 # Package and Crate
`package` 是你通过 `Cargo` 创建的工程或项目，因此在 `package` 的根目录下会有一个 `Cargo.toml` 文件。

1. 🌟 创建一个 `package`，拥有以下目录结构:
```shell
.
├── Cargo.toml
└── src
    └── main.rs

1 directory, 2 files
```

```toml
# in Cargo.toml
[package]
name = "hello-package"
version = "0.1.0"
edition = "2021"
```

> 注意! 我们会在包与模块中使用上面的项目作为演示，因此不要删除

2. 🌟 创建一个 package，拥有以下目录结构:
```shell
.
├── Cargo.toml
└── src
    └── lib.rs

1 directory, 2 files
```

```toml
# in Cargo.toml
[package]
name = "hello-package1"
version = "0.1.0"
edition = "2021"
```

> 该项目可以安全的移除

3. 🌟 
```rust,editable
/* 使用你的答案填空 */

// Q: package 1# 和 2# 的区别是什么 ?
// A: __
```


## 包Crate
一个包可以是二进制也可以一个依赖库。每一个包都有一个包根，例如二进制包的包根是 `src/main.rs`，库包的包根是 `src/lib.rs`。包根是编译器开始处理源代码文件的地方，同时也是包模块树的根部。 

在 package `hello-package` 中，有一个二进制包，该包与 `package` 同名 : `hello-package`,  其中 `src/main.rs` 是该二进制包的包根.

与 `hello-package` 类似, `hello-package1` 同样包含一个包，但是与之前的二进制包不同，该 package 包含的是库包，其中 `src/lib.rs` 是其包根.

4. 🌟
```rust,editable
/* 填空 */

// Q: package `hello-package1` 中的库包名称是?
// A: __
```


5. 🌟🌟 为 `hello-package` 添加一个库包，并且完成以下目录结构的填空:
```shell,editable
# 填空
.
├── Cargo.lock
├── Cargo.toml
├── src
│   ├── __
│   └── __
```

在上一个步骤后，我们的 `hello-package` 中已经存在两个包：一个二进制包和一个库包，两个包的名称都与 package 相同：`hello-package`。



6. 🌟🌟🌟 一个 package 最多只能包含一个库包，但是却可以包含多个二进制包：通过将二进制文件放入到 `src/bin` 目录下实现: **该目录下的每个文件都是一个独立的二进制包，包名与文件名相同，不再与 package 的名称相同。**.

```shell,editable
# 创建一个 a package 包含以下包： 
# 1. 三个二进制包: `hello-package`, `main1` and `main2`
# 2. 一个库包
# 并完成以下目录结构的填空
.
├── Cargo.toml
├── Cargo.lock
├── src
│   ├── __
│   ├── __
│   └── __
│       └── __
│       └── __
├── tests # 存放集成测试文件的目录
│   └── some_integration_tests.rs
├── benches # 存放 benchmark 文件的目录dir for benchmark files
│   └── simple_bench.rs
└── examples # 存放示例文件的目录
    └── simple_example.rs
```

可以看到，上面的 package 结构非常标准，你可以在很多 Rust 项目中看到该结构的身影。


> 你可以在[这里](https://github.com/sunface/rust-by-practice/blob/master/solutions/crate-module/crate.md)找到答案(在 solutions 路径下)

++++++++++

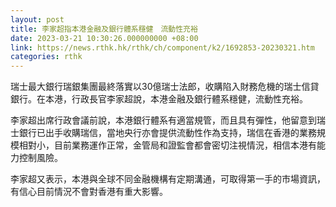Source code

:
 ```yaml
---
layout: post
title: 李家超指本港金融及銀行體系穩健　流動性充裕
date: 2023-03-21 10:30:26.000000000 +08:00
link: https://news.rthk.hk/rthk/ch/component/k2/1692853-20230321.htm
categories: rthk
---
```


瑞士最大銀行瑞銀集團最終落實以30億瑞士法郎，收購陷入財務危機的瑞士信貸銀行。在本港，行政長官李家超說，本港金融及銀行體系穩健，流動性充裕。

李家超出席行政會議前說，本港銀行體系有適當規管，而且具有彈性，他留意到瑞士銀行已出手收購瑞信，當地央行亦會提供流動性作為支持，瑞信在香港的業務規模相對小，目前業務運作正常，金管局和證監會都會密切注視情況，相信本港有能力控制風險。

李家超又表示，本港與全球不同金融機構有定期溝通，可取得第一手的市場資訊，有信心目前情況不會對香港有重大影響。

++++++++++

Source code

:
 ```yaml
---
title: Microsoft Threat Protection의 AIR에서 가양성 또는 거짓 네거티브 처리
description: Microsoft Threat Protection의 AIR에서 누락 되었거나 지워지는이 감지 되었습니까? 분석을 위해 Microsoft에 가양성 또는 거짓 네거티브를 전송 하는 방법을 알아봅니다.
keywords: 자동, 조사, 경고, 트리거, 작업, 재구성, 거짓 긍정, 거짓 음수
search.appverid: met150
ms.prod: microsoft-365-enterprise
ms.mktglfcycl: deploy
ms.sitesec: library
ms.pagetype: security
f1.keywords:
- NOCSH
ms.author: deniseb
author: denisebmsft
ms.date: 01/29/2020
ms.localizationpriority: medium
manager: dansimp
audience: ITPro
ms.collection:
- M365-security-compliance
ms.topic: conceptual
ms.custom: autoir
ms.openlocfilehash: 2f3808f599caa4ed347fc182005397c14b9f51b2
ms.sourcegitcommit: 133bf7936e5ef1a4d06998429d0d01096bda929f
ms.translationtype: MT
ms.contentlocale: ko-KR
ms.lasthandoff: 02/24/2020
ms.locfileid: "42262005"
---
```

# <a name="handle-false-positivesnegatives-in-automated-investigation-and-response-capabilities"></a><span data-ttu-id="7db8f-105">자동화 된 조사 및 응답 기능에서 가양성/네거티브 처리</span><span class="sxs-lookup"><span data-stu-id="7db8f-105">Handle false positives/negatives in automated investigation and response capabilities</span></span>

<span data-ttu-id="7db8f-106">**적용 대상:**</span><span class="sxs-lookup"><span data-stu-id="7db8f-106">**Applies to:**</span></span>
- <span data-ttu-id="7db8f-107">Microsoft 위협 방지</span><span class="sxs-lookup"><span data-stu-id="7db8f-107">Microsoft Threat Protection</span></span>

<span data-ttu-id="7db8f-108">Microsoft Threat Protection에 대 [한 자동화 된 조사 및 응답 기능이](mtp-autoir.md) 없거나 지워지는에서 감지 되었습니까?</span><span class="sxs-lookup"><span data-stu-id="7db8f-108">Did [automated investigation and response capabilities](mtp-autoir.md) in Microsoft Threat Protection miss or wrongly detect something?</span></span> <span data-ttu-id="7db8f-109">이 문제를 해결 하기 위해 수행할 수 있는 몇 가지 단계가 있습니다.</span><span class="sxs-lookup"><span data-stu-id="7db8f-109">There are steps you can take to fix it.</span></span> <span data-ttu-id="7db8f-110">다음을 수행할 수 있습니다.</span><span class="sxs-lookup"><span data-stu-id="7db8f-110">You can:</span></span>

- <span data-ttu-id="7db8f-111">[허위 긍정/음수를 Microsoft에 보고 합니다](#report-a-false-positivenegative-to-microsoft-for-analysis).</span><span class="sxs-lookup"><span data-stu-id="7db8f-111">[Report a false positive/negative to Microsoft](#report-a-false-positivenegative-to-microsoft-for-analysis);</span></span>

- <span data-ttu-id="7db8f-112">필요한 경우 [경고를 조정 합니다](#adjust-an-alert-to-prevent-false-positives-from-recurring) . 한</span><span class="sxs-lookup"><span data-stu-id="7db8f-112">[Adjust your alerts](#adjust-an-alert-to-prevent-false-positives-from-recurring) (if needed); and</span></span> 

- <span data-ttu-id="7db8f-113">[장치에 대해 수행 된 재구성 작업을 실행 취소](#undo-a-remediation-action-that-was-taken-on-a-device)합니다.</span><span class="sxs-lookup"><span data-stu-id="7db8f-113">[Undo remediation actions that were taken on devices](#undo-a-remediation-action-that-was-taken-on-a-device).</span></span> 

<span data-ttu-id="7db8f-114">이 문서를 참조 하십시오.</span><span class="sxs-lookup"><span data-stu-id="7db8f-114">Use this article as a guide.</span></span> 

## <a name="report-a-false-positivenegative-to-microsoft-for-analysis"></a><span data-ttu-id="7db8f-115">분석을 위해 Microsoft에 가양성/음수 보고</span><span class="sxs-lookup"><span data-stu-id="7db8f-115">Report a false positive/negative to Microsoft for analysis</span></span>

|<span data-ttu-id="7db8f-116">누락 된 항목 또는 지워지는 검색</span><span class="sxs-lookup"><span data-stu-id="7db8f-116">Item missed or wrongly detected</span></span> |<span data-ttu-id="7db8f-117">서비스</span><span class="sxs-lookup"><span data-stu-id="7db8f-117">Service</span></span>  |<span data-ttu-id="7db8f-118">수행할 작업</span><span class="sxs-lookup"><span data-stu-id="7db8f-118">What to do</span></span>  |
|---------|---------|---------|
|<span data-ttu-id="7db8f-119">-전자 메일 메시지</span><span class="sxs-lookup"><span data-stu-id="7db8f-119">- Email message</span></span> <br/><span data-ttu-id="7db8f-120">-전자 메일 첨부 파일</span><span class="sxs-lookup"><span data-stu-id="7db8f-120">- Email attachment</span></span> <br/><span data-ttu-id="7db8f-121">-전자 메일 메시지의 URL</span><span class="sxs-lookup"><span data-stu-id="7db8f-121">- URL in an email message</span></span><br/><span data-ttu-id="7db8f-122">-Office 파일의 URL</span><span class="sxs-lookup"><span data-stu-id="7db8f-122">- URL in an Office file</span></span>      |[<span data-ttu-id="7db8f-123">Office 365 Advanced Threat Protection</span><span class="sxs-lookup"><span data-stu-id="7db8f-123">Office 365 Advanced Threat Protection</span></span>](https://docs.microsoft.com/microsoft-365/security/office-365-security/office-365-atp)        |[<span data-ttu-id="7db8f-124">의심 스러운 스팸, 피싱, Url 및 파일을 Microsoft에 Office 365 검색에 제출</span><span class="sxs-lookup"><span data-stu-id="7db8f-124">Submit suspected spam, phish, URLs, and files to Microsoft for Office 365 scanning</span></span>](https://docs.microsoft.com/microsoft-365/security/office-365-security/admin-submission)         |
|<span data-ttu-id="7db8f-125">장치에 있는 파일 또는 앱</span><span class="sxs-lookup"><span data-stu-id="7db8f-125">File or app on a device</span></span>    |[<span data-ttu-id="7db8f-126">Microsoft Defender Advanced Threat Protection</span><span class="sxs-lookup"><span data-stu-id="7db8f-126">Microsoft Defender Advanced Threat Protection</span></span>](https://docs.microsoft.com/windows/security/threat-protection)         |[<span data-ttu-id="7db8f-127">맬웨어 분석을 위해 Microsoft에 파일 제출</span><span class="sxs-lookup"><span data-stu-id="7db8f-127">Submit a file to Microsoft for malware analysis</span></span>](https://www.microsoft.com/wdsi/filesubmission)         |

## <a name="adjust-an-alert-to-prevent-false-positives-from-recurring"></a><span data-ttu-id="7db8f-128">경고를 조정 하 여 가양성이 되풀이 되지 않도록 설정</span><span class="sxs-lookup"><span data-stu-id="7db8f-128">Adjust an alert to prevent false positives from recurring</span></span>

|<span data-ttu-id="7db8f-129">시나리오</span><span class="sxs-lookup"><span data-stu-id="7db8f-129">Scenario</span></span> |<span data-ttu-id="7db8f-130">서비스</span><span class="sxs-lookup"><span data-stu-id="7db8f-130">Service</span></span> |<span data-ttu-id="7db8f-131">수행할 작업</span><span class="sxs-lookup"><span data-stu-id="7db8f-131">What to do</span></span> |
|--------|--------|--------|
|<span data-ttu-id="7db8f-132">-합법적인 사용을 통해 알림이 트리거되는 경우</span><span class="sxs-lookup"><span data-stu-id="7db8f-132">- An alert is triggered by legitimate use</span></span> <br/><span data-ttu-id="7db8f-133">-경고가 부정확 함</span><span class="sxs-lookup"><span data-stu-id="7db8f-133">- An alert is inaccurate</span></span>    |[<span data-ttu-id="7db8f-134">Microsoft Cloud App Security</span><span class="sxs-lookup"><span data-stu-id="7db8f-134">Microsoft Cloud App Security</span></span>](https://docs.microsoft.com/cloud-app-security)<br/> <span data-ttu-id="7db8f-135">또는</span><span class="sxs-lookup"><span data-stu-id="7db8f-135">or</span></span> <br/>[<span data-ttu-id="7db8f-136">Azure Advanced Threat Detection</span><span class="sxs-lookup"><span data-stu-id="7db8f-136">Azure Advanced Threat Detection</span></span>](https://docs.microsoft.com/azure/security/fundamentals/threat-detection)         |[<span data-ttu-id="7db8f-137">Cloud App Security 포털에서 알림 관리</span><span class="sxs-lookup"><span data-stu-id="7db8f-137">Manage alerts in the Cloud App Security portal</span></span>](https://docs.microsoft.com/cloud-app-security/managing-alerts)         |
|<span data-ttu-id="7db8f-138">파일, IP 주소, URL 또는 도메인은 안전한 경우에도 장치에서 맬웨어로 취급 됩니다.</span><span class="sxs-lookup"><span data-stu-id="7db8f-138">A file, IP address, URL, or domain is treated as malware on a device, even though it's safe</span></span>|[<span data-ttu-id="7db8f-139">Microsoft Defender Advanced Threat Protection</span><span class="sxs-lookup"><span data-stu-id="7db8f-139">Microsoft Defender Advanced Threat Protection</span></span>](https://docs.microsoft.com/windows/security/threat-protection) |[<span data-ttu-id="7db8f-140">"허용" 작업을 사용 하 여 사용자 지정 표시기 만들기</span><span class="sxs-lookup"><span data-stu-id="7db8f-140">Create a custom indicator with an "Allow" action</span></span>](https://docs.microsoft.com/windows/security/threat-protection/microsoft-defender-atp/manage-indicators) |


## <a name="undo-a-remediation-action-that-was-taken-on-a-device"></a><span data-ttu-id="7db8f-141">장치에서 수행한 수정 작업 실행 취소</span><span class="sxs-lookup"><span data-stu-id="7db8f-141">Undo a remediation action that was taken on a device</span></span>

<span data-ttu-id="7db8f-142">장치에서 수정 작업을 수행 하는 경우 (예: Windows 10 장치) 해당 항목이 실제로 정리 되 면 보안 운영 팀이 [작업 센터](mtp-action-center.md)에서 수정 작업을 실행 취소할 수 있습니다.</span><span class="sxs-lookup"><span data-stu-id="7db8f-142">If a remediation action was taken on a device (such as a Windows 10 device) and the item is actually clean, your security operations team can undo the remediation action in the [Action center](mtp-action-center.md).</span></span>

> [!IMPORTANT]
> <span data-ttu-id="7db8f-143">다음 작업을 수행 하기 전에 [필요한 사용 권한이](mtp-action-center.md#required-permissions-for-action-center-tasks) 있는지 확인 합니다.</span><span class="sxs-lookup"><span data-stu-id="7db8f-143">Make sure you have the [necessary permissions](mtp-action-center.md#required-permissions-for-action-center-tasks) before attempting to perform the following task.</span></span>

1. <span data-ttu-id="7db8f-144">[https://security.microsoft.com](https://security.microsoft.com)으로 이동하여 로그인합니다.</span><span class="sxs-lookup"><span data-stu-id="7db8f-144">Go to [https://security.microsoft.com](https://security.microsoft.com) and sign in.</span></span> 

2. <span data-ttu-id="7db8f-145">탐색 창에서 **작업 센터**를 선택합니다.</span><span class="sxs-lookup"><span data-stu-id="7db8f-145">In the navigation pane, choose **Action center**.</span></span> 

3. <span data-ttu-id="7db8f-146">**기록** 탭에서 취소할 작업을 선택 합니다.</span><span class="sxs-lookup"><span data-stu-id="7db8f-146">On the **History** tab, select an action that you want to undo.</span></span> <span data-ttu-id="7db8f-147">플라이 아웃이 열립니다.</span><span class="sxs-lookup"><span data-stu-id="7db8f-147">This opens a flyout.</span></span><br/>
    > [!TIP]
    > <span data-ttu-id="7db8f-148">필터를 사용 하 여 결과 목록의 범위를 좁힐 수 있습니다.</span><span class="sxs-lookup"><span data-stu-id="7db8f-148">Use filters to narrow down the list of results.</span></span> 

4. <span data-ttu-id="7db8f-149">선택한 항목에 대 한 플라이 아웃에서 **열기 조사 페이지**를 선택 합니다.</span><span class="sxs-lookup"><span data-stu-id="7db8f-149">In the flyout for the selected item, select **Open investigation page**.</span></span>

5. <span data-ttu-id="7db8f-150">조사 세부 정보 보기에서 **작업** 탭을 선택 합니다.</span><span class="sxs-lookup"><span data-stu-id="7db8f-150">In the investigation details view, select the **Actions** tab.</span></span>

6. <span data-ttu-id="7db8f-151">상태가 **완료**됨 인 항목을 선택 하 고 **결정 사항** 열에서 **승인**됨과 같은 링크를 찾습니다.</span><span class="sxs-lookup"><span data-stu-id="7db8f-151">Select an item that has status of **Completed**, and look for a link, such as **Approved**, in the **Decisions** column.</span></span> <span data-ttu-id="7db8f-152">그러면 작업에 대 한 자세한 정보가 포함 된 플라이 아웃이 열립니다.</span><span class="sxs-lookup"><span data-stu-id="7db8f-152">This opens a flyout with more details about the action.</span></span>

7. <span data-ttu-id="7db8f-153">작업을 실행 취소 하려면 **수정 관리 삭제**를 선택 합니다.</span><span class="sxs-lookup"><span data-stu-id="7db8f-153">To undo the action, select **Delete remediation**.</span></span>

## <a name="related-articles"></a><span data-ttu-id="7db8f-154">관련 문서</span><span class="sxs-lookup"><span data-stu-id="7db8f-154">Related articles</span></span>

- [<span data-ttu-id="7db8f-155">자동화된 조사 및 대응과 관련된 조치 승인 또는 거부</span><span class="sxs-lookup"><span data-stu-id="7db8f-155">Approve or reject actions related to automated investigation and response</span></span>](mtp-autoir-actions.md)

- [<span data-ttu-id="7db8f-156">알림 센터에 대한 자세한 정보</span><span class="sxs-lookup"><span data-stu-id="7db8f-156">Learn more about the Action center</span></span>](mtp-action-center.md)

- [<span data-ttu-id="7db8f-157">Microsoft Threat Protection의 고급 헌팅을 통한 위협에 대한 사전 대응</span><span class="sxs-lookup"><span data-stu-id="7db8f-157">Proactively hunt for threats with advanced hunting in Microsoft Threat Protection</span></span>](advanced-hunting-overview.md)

++++++++++

Requirement: List the lines of the material in which the word "되었습니까" occurs.

Problem solution:
description: Microsoft Threat Protection의 AIR에서 누락 되었거나 지워지는이 감지 되었습니까? 분석을 위해 Microsoft에 가양성 또는 거짓 네거티브를 전송 하는 방법을 알아봅니다.
<span data-ttu-id="7db8f-108">Microsoft Threat Protection에 대 [한 자동화 된 조사 및 응답 기능이](mtp-autoir.md) 없거나 지워지는에서 감지 되었습니까?</span><span class="sxs-lookup"><span data-stu-id="7db8f-108">Did [automated investigation and response capabilities](mtp-autoir.md) in Microsoft Threat Protection miss or wrongly detect something?</span></span> <span data-ttu-id="7db8f-109">이 문제를 해결 하기 위해 수행할 수 있는 몇 가지 단계가 있습니다.</span><span class="sxs-lookup"><span data-stu-id="7db8f-109">There are steps you can take to fix it.</span></span> <span data-ttu-id="7db8f-110">다음을 수행할 수 있습니다.</span><span class="sxs-lookup"><span data-stu-id="7db8f-110">You can:</span></span>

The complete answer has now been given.